## Data shown
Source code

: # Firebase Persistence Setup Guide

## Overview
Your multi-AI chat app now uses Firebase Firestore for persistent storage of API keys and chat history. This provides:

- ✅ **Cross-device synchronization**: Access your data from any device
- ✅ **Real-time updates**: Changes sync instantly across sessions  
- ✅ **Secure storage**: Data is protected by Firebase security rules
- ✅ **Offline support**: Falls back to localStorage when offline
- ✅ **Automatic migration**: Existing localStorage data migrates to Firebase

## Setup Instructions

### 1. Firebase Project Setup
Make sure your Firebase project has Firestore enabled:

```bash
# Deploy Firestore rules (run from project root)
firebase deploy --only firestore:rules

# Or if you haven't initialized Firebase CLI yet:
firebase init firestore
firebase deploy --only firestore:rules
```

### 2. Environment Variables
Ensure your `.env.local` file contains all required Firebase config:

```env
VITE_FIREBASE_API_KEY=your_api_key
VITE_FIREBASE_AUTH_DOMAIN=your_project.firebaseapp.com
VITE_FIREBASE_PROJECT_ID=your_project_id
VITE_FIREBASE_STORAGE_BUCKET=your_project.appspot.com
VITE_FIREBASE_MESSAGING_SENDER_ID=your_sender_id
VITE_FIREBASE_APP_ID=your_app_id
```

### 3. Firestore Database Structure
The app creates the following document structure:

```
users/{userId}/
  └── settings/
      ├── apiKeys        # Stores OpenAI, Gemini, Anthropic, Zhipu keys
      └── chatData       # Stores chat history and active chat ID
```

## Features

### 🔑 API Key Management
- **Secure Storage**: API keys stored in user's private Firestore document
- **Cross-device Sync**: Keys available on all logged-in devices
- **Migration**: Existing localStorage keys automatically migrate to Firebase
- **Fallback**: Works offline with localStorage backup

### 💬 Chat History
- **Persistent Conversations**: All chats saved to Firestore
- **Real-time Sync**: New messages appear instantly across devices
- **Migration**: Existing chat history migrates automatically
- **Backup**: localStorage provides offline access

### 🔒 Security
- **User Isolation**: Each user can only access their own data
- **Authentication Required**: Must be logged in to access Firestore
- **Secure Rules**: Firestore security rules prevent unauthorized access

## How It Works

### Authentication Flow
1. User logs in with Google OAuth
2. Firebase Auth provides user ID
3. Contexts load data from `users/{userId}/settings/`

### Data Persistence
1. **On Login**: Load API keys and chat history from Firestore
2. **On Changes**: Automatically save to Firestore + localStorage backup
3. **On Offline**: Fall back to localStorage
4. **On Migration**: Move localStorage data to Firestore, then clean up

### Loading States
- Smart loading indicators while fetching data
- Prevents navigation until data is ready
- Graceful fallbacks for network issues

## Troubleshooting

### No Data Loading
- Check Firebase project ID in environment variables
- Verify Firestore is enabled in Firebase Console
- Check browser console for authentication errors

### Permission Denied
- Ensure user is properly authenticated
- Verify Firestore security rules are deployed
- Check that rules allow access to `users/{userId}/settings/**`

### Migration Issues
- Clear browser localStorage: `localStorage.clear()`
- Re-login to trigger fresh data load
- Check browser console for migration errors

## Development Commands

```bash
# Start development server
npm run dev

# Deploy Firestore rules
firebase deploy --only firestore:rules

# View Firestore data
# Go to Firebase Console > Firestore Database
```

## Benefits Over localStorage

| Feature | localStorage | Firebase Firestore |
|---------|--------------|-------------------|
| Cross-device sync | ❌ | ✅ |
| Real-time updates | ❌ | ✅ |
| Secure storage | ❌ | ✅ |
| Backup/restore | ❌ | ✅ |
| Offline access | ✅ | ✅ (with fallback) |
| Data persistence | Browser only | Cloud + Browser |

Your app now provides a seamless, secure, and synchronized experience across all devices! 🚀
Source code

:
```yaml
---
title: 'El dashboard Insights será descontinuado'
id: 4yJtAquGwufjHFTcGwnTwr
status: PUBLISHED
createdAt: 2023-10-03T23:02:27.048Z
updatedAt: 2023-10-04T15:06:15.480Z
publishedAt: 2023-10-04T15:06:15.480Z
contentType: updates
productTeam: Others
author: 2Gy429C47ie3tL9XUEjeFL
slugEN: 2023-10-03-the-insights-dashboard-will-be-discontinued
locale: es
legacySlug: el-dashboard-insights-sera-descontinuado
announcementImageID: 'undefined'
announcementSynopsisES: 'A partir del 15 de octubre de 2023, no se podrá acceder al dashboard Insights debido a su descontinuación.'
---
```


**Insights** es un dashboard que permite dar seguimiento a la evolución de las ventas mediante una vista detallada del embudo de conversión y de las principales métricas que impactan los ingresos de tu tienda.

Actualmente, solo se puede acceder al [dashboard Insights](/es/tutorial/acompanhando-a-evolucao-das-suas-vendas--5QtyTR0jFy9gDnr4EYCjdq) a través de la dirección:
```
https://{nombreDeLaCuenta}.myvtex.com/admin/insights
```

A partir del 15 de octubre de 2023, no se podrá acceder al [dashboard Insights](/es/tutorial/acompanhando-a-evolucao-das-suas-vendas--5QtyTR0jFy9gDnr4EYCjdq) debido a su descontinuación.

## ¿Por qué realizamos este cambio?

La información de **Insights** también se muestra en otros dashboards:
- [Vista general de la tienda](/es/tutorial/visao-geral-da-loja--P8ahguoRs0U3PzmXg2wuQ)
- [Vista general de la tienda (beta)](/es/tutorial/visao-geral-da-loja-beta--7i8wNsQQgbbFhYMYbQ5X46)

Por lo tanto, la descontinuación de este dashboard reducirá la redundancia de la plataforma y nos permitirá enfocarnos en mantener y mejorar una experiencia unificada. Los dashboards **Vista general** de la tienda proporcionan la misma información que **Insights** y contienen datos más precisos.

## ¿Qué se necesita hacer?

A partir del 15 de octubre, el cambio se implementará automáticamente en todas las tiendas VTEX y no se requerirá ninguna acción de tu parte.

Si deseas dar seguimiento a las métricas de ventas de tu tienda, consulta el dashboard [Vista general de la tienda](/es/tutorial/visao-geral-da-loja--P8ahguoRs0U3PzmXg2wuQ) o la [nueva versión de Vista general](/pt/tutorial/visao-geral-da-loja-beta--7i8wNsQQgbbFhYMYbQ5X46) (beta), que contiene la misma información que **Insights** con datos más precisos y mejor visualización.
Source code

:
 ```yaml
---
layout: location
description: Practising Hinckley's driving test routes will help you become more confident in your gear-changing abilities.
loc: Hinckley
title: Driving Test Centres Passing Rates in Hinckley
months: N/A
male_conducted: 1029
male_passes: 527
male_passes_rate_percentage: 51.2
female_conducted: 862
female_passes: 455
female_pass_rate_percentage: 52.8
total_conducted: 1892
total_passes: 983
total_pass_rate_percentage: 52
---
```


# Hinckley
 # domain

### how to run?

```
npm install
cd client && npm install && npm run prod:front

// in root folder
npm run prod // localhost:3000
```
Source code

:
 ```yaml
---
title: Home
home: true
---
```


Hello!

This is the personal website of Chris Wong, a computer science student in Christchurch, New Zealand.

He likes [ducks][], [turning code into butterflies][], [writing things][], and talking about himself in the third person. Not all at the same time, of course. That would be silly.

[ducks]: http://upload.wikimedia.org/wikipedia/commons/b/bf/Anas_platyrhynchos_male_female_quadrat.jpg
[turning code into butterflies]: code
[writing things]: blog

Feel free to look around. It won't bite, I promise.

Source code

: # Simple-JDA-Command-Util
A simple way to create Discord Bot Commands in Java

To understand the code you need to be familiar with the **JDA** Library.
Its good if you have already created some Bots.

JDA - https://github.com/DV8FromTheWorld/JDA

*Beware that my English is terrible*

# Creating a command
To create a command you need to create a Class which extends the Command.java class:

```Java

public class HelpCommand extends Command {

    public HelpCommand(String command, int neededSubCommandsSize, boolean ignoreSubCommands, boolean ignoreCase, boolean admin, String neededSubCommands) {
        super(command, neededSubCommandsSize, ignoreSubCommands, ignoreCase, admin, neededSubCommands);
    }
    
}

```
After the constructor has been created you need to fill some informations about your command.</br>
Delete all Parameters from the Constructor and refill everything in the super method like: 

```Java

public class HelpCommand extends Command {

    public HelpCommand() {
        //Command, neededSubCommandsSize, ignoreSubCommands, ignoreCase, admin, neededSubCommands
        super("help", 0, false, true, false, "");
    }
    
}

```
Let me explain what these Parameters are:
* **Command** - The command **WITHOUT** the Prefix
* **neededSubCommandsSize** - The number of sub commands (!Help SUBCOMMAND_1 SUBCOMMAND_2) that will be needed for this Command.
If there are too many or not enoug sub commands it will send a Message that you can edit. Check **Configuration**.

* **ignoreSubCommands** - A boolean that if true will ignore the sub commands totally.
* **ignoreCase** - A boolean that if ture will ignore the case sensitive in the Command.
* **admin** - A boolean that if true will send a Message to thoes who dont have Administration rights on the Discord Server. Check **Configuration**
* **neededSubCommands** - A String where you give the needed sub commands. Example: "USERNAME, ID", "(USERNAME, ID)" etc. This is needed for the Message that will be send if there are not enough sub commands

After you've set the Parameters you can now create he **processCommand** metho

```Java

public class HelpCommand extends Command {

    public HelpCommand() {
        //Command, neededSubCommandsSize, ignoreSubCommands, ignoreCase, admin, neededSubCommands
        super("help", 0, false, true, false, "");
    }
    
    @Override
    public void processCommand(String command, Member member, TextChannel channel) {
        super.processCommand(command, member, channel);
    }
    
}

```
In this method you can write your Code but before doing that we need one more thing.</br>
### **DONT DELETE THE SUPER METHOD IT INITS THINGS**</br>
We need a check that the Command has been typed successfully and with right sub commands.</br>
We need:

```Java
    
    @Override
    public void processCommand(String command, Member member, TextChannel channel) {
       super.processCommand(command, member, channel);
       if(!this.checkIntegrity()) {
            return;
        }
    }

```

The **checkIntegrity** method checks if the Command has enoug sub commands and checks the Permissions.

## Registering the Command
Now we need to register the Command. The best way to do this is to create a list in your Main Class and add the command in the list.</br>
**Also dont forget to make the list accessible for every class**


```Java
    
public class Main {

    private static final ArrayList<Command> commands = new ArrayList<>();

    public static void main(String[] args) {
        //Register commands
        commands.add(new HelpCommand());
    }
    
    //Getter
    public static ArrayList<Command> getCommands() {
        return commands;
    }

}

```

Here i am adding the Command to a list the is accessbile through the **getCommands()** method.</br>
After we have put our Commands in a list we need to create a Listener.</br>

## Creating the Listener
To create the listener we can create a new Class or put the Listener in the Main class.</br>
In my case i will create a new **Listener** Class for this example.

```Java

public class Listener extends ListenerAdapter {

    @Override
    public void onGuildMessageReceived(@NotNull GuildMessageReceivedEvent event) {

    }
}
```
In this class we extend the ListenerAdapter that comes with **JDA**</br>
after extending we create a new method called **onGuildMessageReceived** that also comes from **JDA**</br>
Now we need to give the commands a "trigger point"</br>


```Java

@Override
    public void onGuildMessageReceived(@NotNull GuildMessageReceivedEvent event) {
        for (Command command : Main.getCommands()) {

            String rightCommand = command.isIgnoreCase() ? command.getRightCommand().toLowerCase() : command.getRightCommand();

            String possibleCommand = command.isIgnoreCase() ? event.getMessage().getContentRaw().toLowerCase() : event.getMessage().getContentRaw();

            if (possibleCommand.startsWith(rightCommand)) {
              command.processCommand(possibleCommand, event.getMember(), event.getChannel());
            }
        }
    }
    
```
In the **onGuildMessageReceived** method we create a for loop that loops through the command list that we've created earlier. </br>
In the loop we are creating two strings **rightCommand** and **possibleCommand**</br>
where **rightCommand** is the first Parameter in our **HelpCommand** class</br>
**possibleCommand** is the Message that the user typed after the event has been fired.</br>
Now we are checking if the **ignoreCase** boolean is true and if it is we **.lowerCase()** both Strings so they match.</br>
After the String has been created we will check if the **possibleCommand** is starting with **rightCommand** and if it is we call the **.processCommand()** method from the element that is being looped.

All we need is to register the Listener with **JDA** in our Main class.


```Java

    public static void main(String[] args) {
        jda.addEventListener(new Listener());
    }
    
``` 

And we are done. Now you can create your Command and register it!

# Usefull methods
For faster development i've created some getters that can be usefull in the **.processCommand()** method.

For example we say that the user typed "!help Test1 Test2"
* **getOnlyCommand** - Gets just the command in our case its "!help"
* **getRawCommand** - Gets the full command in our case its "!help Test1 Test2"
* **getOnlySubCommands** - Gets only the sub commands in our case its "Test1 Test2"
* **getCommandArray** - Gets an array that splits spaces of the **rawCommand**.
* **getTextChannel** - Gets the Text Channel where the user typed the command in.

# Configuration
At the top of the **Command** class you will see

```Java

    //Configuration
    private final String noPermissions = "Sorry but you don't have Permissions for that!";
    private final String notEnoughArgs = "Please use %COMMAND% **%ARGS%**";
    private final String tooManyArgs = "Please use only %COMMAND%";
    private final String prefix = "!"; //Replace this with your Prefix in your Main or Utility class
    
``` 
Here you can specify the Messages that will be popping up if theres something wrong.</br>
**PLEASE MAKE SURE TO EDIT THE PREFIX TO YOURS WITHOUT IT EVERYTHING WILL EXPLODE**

## Task details
Pull out all lines from the listing that contain the string "where".

## Answer space
* **neededSubCommands** - A String where you give the needed sub commands. Example: "USERNAME, ID", "(USERNAME, ID)" etc. This is needed for the Message that will be send if there are not enough sub commands
where **rightCommand** is the first Parameter in our **HelpCommand** class</br>
* **getTextChannel** - Gets the Text Channel where the user typed the command in.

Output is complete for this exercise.